As ‘true friend’ India continues to supply the ‘Made in India’ vaccines to various countries all over the world during the ongoing Covid-19 pandemic, Nepal too had received a gift of one million doses in January for the immediate requirement of the country’s healthcare and frontline workers. Nepal’s Health Minister Hridayesh Tripathi said yesterday the country is planning to purchase an additional two million doses from India before the second phase of vaccination drive starting Sunday.
The assistance isn’t just limited to supplying vaccines. India is also helping Nepal build a robust healthcare sector. The Narendra Modi government is helping Nepal reconstruct 147 health sector projects in 10 districts under a grant of US$ 50 million.

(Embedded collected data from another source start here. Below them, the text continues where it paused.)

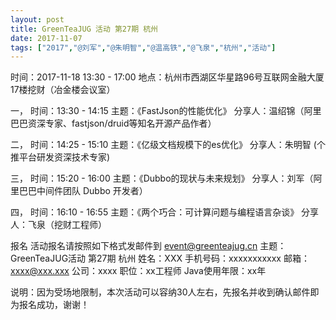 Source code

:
 ```yaml
---
layout: post
title: GreenTeaJUG 活动 第27期 杭州
date: 2017-11-07
tags: ["2017","@刘军","@朱明智","@温高铁","@飞泉","杭州","活动"]
---
```


时间：2017-11-18 13:30 - 17:00
地点：杭州市西湖区华星路96号互联网金融大厦17楼挖财（冶金楼会议室）

一，
时间：13:30 - 14:15
主题：《FastJson的性能优化》
分享人：温绍锦（阿里巴巴资深专家、fastjson/druid等知名开源产品作者）

二，
时间：14:25 - 15:10
主题：《亿级文档规模下的es优化》
分享人：朱明智 (个推平台研发资深技术专家)

三，
时间：15:20 - 16:00
主题：《Dubbo的现状与未来规划》
分享人：刘军（阿里巴巴中间件团队 Dubbo 开发者）

四，
时间：16:10 - 16:55
主题：《两个巧合：可计算问题与编程语言杂谈》
分享人：飞泉（挖财工程师）

报名
活动报名请按照如下格式发邮件到 event@greenteajug.cn
主题：GreenTeaJUG活动 第27期 杭州
姓名：XXX
手机号码：xxxxxxxxxxx
邮箱：xxxx@xxx.xxx
公司：xxxx
职位：xx工程师
Java使用年限：xx年

说明：因为受场地限制，本次活动可以容纳30人左右，先报名并收到确认邮件即为报名成功，谢谢！ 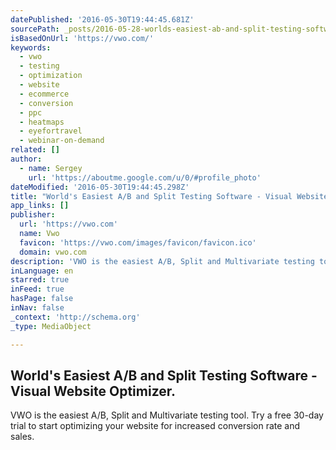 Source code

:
 ```yaml
---
datePublished: '2016-05-30T19:44:45.681Z'
sourcePath: _posts/2016-05-28-worlds-easiest-ab-and-split-testing-software-visual-webs.md
isBasedOnUrl: 'https://vwo.com/'
keywords:
  - vwo
  - testing
  - optimization
  - website
  - ecommerce
  - conversion
  - ppc
  - heatmaps
  - eyefortravel
  - webinar-on-demand
related: []
author:
  - name: Sergey
    url: 'https://aboutme.google.com/u/0/#profile_photo'
dateModified: '2016-05-30T19:44:45.298Z'
title: "World's Easiest A/B and Split Testing Software - Visual Website Optimizer."
app_links: []
publisher:
  url: 'https://vwo.com'
  name: Vwo
  favicon: 'https://vwo.com/images/favicon/favicon.ico'
  domain: vwo.com
description: 'VWO is the easiest A/B, Split and Multivariate testing tool. Try a free 30-day trial to start optimizing your website for increased conversion rate and sales.'
inLanguage: en
starred: true
inFeed: true
hasPage: false
inNav: false
_context: 'http://schema.org'
_type: MediaObject

---
```

<article style=""><h1>World's Easiest A/B and Split Testing Software - Visual Website Optimizer.</h1><p>VWO is the easiest A/B, Split and Multivariate testing tool. Try a free 30-day trial to start optimizing your website for increased conversion rate and sales.</p></article> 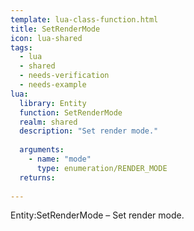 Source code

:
 ```yaml
---
template: lua-class-function.html
title: SetRenderMode
icon: lua-shared
tags:
  - lua
  - shared
  - needs-verification
  - needs-example
lua:
  library: Entity
  function: SetRenderMode
  realm: shared
  description: "Set render mode."
  
  arguments:
    - name: "mode"
      type: enumeration/RENDER_MODE
  returns:
    
---
```


<div class="lua__search__keywords">
Entity:SetRenderMode &#x2013; Set render mode.
</div>
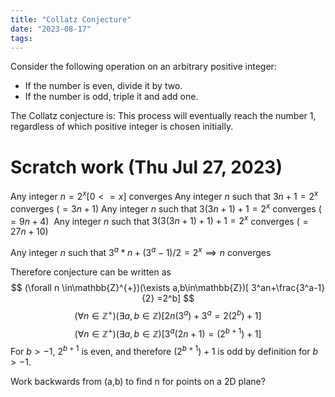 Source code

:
 ```yaml
---
title: "Collatz Conjecture"
date: "2023-08-17"
tags:
---
```


Consider the following operation on an arbitrary positive integer:

- If the number is even, divide it by two.
- If the number is odd, triple it and add one.

The Collatz conjecture is: This process will eventually reach the number 1, regardless of which positive integer is chosen initially.

# Scratch work (Thu Jul 27, 2023)

Any integer $n = 2^x [0<=x]$ converges
Any integer $n$ such that $3n + 1 = 2^x$ converges ($=3n+1$)
Any integer $n$ such that $3(3n + 1) + 1 = 2^x$ converges ($=9n+4$) 
Any integer $n$ such that $3(3(3n + 1) + 1) + 1 = 2^x$ converges ($=27n+10$)

Any integer $n$ such that $3^a * n + (3^a - 1) / 2 = 2^x \implies n$ converges

Therefore conjecture can be written as
$$
(\forall n \in\mathbb{Z}^{+})(\exists a,b\in\mathbb{Z})[ 3^an+\frac{3^a-1}{2} =2^b]
$$
$$
(\forall n \in\mathbb{Z}^{+})(\exists a,b\in\mathbb{Z})[ 2n(3^a)+3^a=2(2^b)+1]
$$
$$
(\forall n \in\mathbb{Z}^{+})(\exists a,b\in\mathbb{Z})[ 3^a(2n+1)=(2^{b+1})+1]
$$
For $b>-1$, $2^{b+1}$ is even, and therefore $(2^{b+1})+1$ is odd by definition for $b>-1$. 

Work backwards from (a,b) to find n for points on a 2D plane? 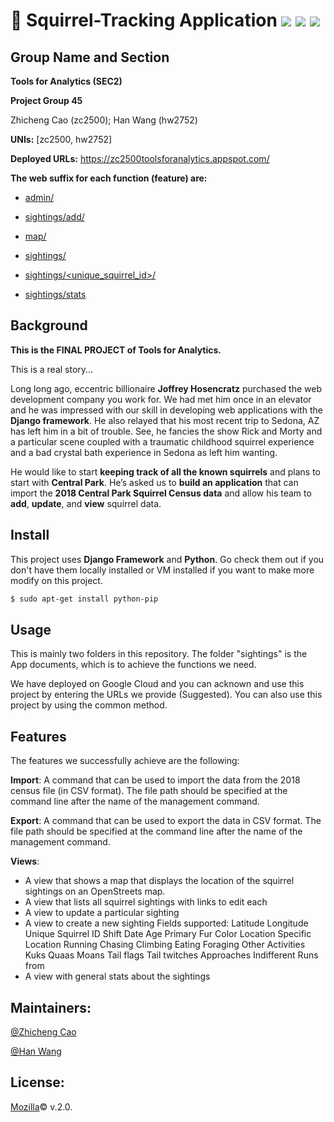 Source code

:# :hamster: Squirrel-Tracking Application ![](https://img.shields.io/badge/License-Mozilla%20v2.0-blue) ![](https://img.shields.io/badge/Environment-Django-yellowgreen)  ![](https://img.shields.io/badge/Build-passing-red)

## Group Name and Section

**Tools for Analytics (SEC2)**

**Project Group 45**

Zhicheng Cao (zc2500);
Han Wang (hw2752)

**UNIs:** [zc2500, hw2752]

**Deployed URLs:** https://zc2500toolsforanalytics.appspot.com/

**The web suffix for each function (feature) are:**

- [admin/](https://zc2500toolsforanalytics.appspot.com/admin/)

- [sightings/add/](https://zc2500toolsforanalytics.appspot.com/sightings/add/)

- [map/](https://zc2500toolsforanalytics.appspot.com/map/)

- [sightings/](https://zc2500toolsforanalytics.appspot.com/sightings/)

- [sightings/<unique_squirrel_id>/](https://zc2500toolsforanalytics.appspot.com/sightings/<unique_squirrel_id>/)

- [sightings/stats](https://zc2500toolsforanalytics.appspot.com/sightings/stats)

## Background

**This is the FINAL PROJECT of Tools for Analytics.** 

This is a real story...

Long long ago, eccentric billionaire **Joffrey Hosencratz** purchased the web development company you work for. We had met him once in an elevator and he was impressed with our skill in developing web applications with the **Django framework**. He also relayed that his most recent trip to Sedona, AZ has left him in a bit of trouble. See, he fancies the show Rick and Morty and a particular scene coupled with a traumatic childhood squirrel experience and a bad crystal bath experience in Sedona as left him wanting. 

He would like to start **keeping track of all the known squirrels** and plans to start with **Central Park**. He’s asked us to **build an application** that can import the **2018 Central Park Squirrel Census data** and allow his team to **add**, **update**, and **view** squirrel data. 

## Install

This project uses **Django Framework** and **Python**. Go check them out if you don't have them locally installed or VM installed if you want to make more modify on this project.

```sh
$ sudo apt-get install python-pip
```

## Usage

This is mainly two folders in this repository. The folder "sightings" is the App documents, which is to achieve the functions we need. 

We have deployed on Google Cloud and you can acknown and use this project by entering the URLs we provide (Suggested).  You can also use this project by using the common method.

## Features

The features we successfully achieve are the following:

**Import**: A command that can be used to import the data from the 2018 census file (in CSV format). The file path should be specified at the command line after the name of the management command. 

**Export**: A command that can be used to export the data in CSV format. The file path should be specified at the command line after the name of the management command. 

**Views**:
- A view that shows a map that displays the location of the squirrel sightings on an OpenStreets map.
- A view that lists all squirrel sightings with links to edit each
- A view to update a particular sighting
- A view to create a new sighting
  Fields supported:
    Latitude
    Longitude
    Unique Squirrel ID
    Shift
    Date
    Age
    Primary Fur Color
    Location
    Specific Location
    Running
    Chasing
    Climbing
    Eating
    Foraging
    Other Activities
    Kuks
    Quaas
    Moans
    Tail flags
    Tail twitches
    Approaches
    Indifferent
    Runs from
- A view with general stats about the sightings

## Maintainers:

[@Zhicheng Cao](https://github.com/tonycao5)

[@Han Wang](https://github.com/hw2752)

## License:
[Mozilla](https://www.mozilla.org/en-US/MPL/)© v.2.0.
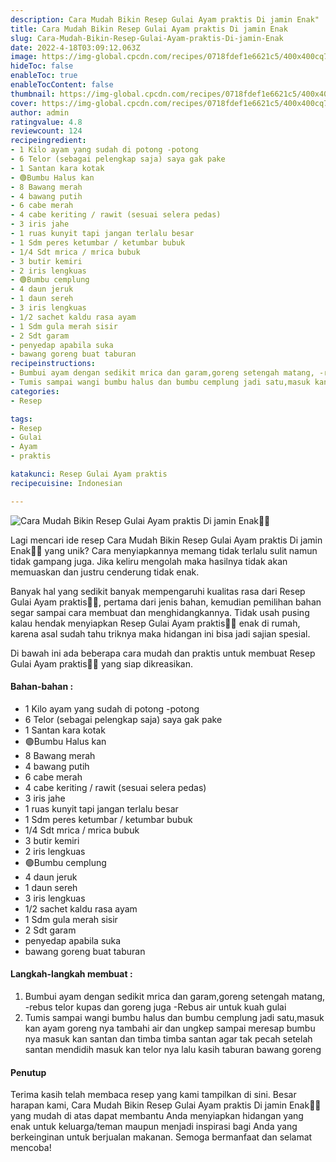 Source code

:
 ```yaml
---
description: Cara Mudah Bikin Resep Gulai Ayam praktis Di jamin Enak"
title: Cara Mudah Bikin Resep Gulai Ayam praktis Di jamin Enak
slug: Cara-Mudah-Bikin-Resep-Gulai-Ayam-praktis-Di-jamin-Enak
date: 2022-4-18T03:09:12.063Z
image: https://img-global.cpcdn.com/recipes/0718fdef1e6621c5/400x400cq70/photo.jpg
hideToc: false
enableToc: true
enableTocContent: false
thumbnail: https://img-global.cpcdn.com/recipes/0718fdef1e6621c5/400x400cq70/photo.jpg
cover: https://img-global.cpcdn.com/recipes/0718fdef1e6621c5/400x400cq70/photo.jpg
author: admin
ratingvalue: 4.8
reviewcount: 124
recipeingredient:
- 1 Kilo ayam yang sudah di potong -potong
- 6 Telor (sebagai pelengkap saja) saya gak pake
- 1 Santan kara kotak
- 🟢Bumbu Halus kan
- 8 Bawang merah
- 4 bawang putih
- 6 cabe merah
- 4 cabe keriting / rawit (sesuai selera pedas)
- 3 iris jahe
- 1 ruas kunyit tapi jangan terlalu besar
- 1 Sdm peres ketumbar / ketumbar bubuk
- 1/4 Sdt mrica / mrica bubuk
- 3 butir kemiri
- 2 iris lengkuas
- 🟢Bumbu cemplung
- 4 daun jeruk
- 1 daun sereh
- 3 iris lengkuas
- 1/2 sachet kaldu rasa ayam
- 1 Sdm gula merah sisir
- 2 Sdt garam
- penyedap apabila suka
- bawang goreng buat taburan
recipeinstructions:
- Bumbui ayam dengan sedikit mrica dan garam,goreng setengah matang, -rebus telor kupas dan goreng juga -Rebus air untuk kuah gulai
- Tumis sampai wangi bumbu halus dan bumbu cemplung jadi satu,masuk kan ayam goreng nya tambahi air dan ungkep sampai meresap bumbu nya masuk kan santan dan timba timba santan agar tak pecah setelah santan mendidih masuk kan telor nya lalu kasih taburan bawang goreng
categories:
- Resep

tags:
- Resep
- Gulai
- Ayam
- praktis

katakunci: Resep Gulai Ayam praktis
recipecuisine: Indonesian

---
```


![Cara Mudah Bikin Resep Gulai Ayam praktis Di jamin Enak👩‍🍳](https://img-global.cpcdn.com/recipes/0718fdef1e6621c5/400x400cq70/photo.jpg)

Lagi mencari ide resep Cara Mudah Bikin Resep Gulai Ayam praktis Di jamin Enak👩‍🍳 yang unik? Cara menyiapkannya memang tidak terlalu sulit namun tidak gampang juga. Jika keliru mengolah maka hasilnya tidak akan memuaskan dan justru cenderung tidak enak.

Banyak hal yang sedikit banyak mempengaruhi kualitas rasa dari Resep Gulai Ayam praktis👩‍🍳, pertama dari jenis bahan, kemudian pemilihan bahan segar sampai cara membuat dan menghidangkannya. Tidak usah pusing kalau hendak menyiapkan Resep Gulai Ayam praktis👩‍🍳 enak di rumah, karena asal sudah tahu triknya maka hidangan ini bisa jadi sajian spesial.

Di bawah ini ada beberapa cara mudah dan praktis untuk membuat Resep Gulai Ayam praktis👩‍🍳 yang siap dikreasikan.

<!--inarticleads1-->

#### Bahan-bahan :

- 1 Kilo ayam yang sudah di potong -potong
- 6 Telor (sebagai pelengkap saja) saya gak pake
- 1 Santan kara kotak
- 🟢Bumbu Halus kan
- 8 Bawang merah
- 4 bawang putih
- 6 cabe merah
- 4 cabe keriting / rawit (sesuai selera pedas)
- 3 iris jahe
- 1 ruas kunyit tapi jangan terlalu besar
- 1 Sdm peres ketumbar / ketumbar bubuk
- 1/4 Sdt mrica / mrica bubuk
- 3 butir kemiri
- 2 iris lengkuas
- 🟢Bumbu cemplung
- 4 daun jeruk
- 1 daun sereh
- 3 iris lengkuas
- 1/2 sachet kaldu rasa ayam
- 1 Sdm gula merah sisir
- 2 Sdt garam
- penyedap apabila suka
- bawang goreng buat taburan

<!--inarticleads2-->

#### Langkah-langkah membuat :

1. Bumbui ayam dengan sedikit mrica dan garam,goreng setengah matang, -rebus telor kupas dan goreng juga -Rebus air untuk kuah gulai
1. Tumis sampai wangi bumbu halus dan bumbu cemplung jadi satu,masuk kan ayam goreng nya tambahi air dan ungkep sampai meresap bumbu nya masuk kan santan dan timba timba santan agar tak pecah setelah santan mendidih masuk kan telor nya lalu kasih taburan bawang goreng

#### Penutup

Terima kasih telah membaca resep yang kami tampilkan di sini. Besar harapan kami, Cara Mudah Bikin Resep Gulai Ayam praktis Di jamin Enak👩‍🍳 yang mudah di atas dapat membantu Anda menyiapkan hidangan yang enak untuk keluarga/teman maupun menjadi inspirasi bagi Anda yang berkeinginan untuk berjualan makanan. Semoga bermanfaat dan selamat mencoba!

The Government of India has also gifted over 823 ambulances to governmental, non-governmental/non-profit making organisations in Nepal since 1994.
For the education sector, India has committed a grant of US$ 50 million under which 71 educational institutions damaged during the 2015 earthquake are being reconstructed in eight districts of Nepal.
In spite of the frequent political turmoil in Kathmandu, the Indian government has remained committed to continue its development partnership with Nepal which, it has reiterated time and again, is long-standing, unwavering, unmatched and multidimensional in nature.
As PM Modi said during his Nepal visit, “The relations of Nepal with India have been tied by the politics, diplomacy and strategy and even beyond that they have been tied through our deities. Individuals and governments will continue to come and go, but this relationship is everlasting.”